╔══
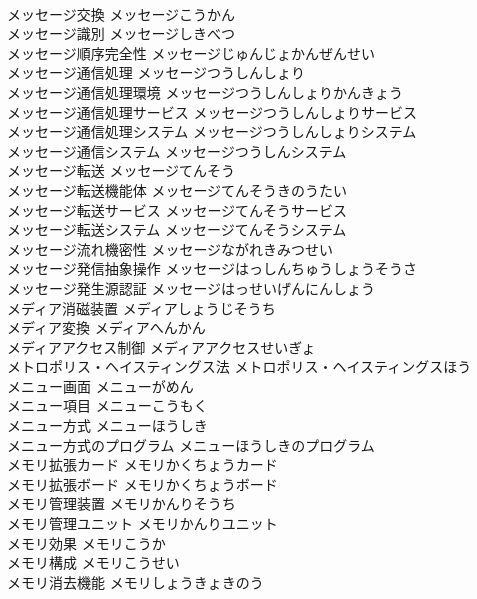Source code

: \documentclass[8pt]{extreport}
\begin{document}
\begin{CJK}{UTF8}{min}
\\	メッセージ交換	メッセージこうかん	
\\	メッセージ識別	メッセージしきべつ	
\\	メッセージ順序完全性	メッセージじゅんじょかんぜんせい	
\\	メッセージ通信処理	メッセージつうしんしょり	
\\	メッセージ通信処理環境	メッセージつうしんしょりかんきょう	
\\	メッセージ通信処理サービス	メッセージつうしんしょりサービス	
\\	メッセージ通信処理システム	メッセージつうしんしょりシステム	
\\	メッセージ通信システム	メッセージつうしんシステム	
\\	メッセージ転送	メッセージてんそう	
\\	メッセージ転送機能体	メッセージてんそうきのうたい	
\\	メッセージ転送サービス	メッセージてんそうサービス	
\\	メッセージ転送システム	メッセージてんそうシステム	
\\	メッセージ流れ機密性	メッセージながれきみつせい	
\\	メッセージ発信抽象操作	メッセージはっしんちゅうしょうそうさ	
\\	メッセージ発生源認証	メッセージはっせいげんにんしょう	
\\	メディア消磁装置	メディアしょうじそうち	
\\	メディア変換	メディアへんかん	
\\	メディアアクセス制御	メディアアクセスせいぎょ	
\\	メトロポリス・ヘイスティングス法	メトロポリス・ヘイスティングスほう	
\\	メニュー画面	メニューがめん	
\\	メニュー項目	メニューこうもく	
\\	メニュー方式	メニューほうしき	
\\	メニュー方式のプログラム	メニューほうしきのプログラム	
\\	メモリ拡張カード	メモリかくちょうカード	
\\	メモリ拡張ボード	メモリかくちょうボード	
\\	メモリ管理装置	メモリかんりそうち	
\\	メモリ管理ユニット	メモリかんりユニット	
\\	メモリ効果	メモリこうか	
\\	メモリ構成	メモリこうせい	
\\	メモリ消去機能	メモリしょうきょきのう	

\end{CJK}
\end{document}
╚══
[WHAT YOU NEED TO DO] From the entries above, write out every line without a single change, skipping the images.

[RESPONSE FOR THIS EXERCISE]
Source code

: \documentclass[8pt]{extreport}
\begin{document}
\begin{CJK}{UTF8}{min}
\\	メッセージ交換	メッセージこうかん	
\\	メッセージ識別	メッセージしきべつ	
\\	メッセージ順序完全性	メッセージじゅんじょかんぜんせい	
\\	メッセージ通信処理	メッセージつうしんしょり	
\\	メッセージ通信処理環境	メッセージつうしんしょりかんきょう	
\\	メッセージ通信処理サービス	メッセージつうしんしょりサービス	
\\	メッセージ通信処理システム	メッセージつうしんしょりシステム	
\\	メッセージ通信システム	メッセージつうしんシステム	
\\	メッセージ転送	メッセージてんそう	
\\	メッセージ転送機能体	メッセージてんそうきのうたい	
\\	メッセージ転送サービス	メッセージてんそうサービス	
\\	メッセージ転送システム	メッセージてんそうシステム	
\\	メッセージ流れ機密性	メッセージながれきみつせい	
\\	メッセージ発信抽象操作	メッセージはっしんちゅうしょうそうさ	
\\	メッセージ発生源認証	メッセージはっせいげんにんしょう	
\\	メディア消磁装置	メディアしょうじそうち	
\\	メディア変換	メディアへんかん	
\\	メディアアクセス制御	メディアアクセスせいぎょ	
\\	メトロポリス・ヘイスティングス法	メトロポリス・ヘイスティングスほう	
\\	メニュー画面	メニューがめん	
\\	メニュー項目	メニューこうもく	
\\	メニュー方式	メニューほうしき	
\\	メニュー方式のプログラム	メニューほうしきのプログラム	
\\	メモリ拡張カード	メモリかくちょうカード	
\\	メモリ拡張ボード	メモリかくちょうボード	
\\	メモリ管理装置	メモリかんりそうち	
\\	メモリ管理ユニット	メモリかんりユニット	
\\	メモリ効果	メモリこうか	
\\	メモリ構成	メモリこうせい	
\\	メモリ消去機能	メモリしょうきょきのう	

\end{CJK}
\end{document}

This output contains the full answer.